Material for this task:
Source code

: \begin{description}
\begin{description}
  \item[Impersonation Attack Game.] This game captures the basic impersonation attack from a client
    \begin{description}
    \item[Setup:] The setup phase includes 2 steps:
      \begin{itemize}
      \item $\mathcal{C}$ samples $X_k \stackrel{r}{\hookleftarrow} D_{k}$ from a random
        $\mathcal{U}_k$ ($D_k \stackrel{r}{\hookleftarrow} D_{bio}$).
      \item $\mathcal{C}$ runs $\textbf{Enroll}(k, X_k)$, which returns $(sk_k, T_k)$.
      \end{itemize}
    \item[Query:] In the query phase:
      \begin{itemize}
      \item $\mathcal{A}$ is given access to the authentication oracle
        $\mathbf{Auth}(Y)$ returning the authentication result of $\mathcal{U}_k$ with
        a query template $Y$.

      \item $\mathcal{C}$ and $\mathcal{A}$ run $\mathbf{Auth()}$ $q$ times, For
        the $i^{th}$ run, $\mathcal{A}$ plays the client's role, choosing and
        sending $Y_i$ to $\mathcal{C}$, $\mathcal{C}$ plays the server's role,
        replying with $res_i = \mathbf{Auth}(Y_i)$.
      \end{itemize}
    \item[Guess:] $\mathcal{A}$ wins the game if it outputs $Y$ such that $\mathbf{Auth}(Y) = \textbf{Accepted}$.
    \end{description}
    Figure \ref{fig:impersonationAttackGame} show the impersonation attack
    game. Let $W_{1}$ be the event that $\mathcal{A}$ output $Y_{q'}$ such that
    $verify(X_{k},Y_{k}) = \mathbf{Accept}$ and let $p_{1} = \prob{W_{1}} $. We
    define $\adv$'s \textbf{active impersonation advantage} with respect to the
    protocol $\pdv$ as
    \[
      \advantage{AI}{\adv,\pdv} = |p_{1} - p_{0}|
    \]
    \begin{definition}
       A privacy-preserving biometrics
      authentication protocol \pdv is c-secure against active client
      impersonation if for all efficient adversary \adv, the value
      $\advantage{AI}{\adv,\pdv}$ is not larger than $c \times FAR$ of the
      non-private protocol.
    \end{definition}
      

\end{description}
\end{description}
---
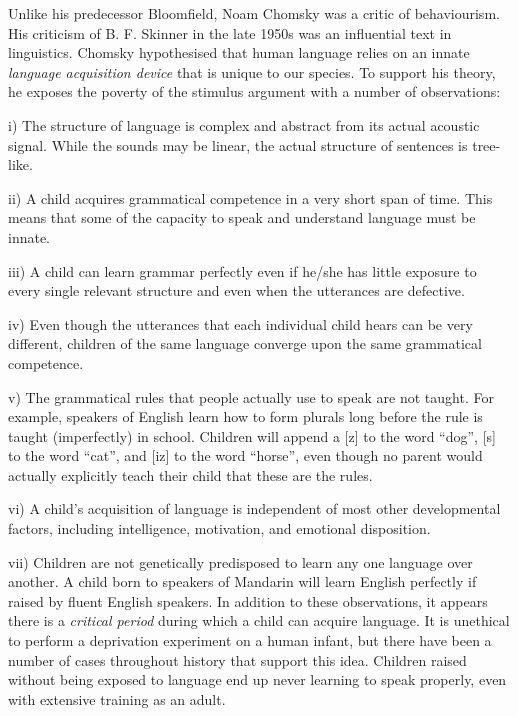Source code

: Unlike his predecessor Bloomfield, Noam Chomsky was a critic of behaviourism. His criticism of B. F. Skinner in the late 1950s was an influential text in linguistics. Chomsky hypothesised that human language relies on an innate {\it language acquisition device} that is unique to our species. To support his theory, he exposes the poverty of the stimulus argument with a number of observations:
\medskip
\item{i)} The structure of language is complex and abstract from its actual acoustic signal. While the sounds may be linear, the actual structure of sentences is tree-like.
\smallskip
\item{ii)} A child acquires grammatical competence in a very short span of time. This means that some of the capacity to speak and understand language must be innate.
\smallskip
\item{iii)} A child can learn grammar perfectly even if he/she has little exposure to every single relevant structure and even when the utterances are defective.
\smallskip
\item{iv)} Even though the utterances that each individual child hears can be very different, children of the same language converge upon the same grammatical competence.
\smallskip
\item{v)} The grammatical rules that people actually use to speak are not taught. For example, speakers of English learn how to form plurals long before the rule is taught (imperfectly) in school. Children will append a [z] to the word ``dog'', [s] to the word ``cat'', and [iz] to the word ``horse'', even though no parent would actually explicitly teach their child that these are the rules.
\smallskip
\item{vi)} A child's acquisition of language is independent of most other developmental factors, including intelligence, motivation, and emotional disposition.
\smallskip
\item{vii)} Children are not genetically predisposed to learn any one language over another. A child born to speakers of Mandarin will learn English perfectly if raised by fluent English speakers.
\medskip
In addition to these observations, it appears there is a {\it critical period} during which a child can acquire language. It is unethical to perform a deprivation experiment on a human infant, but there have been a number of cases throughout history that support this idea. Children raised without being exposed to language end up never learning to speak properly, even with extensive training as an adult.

What you should do:
Using the listing above, return word for word each line from the one that has "sending $Y_i$ to" through the one that has "be the event", and no line outside that range.

Task result:
        sending $Y_i$ to $\mathcal{C}$, $\mathcal{C}$ plays the server's role,
        replying with $res_i = \mathbf{Auth}(Y_i)$.
      \end{itemize}
    \item[Guess:] $\mathcal{A}$ wins the game if it outputs $Y$ such that $\mathbf{Auth}(Y) = \textbf{Accepted}$.
    \end{description}
    Figure \ref{fig:impersonationAttackGame} show the impersonation attack
    game. Let $W_{1}$ be the event that $\mathcal{A}$ output $Y_{q'}$ such that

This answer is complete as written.